Today we are talking to Aofie Brennan, president and CEO of Synlogic. Aoife was trained as a doctor at Trinity College Dublin following which she moved to the US. After completing her postdoctoral research at Beth Israel Aofie joined TolerX focused on developing autoimmune therapies for type I diabetes. Following which Aoife spent 6 years at Biogen ultimately becoming head of Rare Disease Innovation, she was involved in the development of Spinraza, Alprolix and Eloctate. Aoife moved from Biogen to Synlogic where she initially took the CMO role ultimately being elected as CEO and President of the company. She has led Synlogic since 2018. Beyond Synlogic Aoife is on the BoD of Cerevance and Fibrogen having also served on the board of RA Pharma through its acquisition by UCB.

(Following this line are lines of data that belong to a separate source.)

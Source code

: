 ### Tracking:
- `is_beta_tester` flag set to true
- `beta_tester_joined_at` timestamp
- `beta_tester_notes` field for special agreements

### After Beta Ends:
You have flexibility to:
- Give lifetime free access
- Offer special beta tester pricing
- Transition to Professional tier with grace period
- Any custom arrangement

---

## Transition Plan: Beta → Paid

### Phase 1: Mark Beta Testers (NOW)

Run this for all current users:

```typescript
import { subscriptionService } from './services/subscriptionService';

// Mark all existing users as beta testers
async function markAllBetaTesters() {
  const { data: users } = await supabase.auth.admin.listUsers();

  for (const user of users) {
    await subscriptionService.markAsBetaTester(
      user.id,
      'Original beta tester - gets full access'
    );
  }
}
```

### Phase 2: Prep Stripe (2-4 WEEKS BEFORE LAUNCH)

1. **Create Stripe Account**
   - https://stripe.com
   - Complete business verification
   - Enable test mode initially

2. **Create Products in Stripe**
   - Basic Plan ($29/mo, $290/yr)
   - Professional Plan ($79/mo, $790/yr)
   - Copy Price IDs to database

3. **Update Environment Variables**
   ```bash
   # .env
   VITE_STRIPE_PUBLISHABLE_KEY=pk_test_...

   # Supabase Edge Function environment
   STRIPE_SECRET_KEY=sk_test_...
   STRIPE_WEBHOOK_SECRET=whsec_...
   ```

We discuss Aoife’s career trajectory, her experiences at Biogen and decision to join Synlogic. Navigating the failure of their lead program in 2020 as a public company and building a deep pipeline today. In addition we discuss diversity and inclusion in our biotech industry today and ways this could be more impactful.

Please join me in welcoming Aoife. 

Today we are talking to Drew Weissman. Drew is the Roberts Family Professor in Vaccine Research at Perelman School of Medicine and Director of the Penn Institute for RNA Innovation at the University of Pennsylvania. Drew has spent his career working on RNA biology and vaccine development. He, along with his colleague Katalin Kariko, have been pivotal in the development of mRNA vaccines most notably the COVID-19 vaccines developed by BioNTech/Pfizer and Moderna. 

Drew received his MD/PhD from Boston University in 1987, following which he did a residency at Beth Israel and followship at the NIH under Anthony Fauci. He has received numerous awards including the Lasker-DeBakey Clinical Medical Research Award and Rosenstiel Award.

Today we discuss Drew’s career trajectory, mRNA biology and vaccine development.

Today we are talking to Rodolphe Barrangou. Rodolphe is the Todd R Klaenhammer Distinguished Professor at NC State University. He is a scientist entrepreneur who has co-founded a multitude of biotech companies around CRISPR based approaches including CRISPR Biotechnologies, Ancilia Biosciences, TreeCo and Intellia Therapeutics. He is one of the pioneers in CRISPR-Cas9 dating back to his time as R&D director of genomics at DuPont. In 2007 Rodolphe was the lead author on a Science paper demonstrating proof of the immune function of CRISPR in bacteria.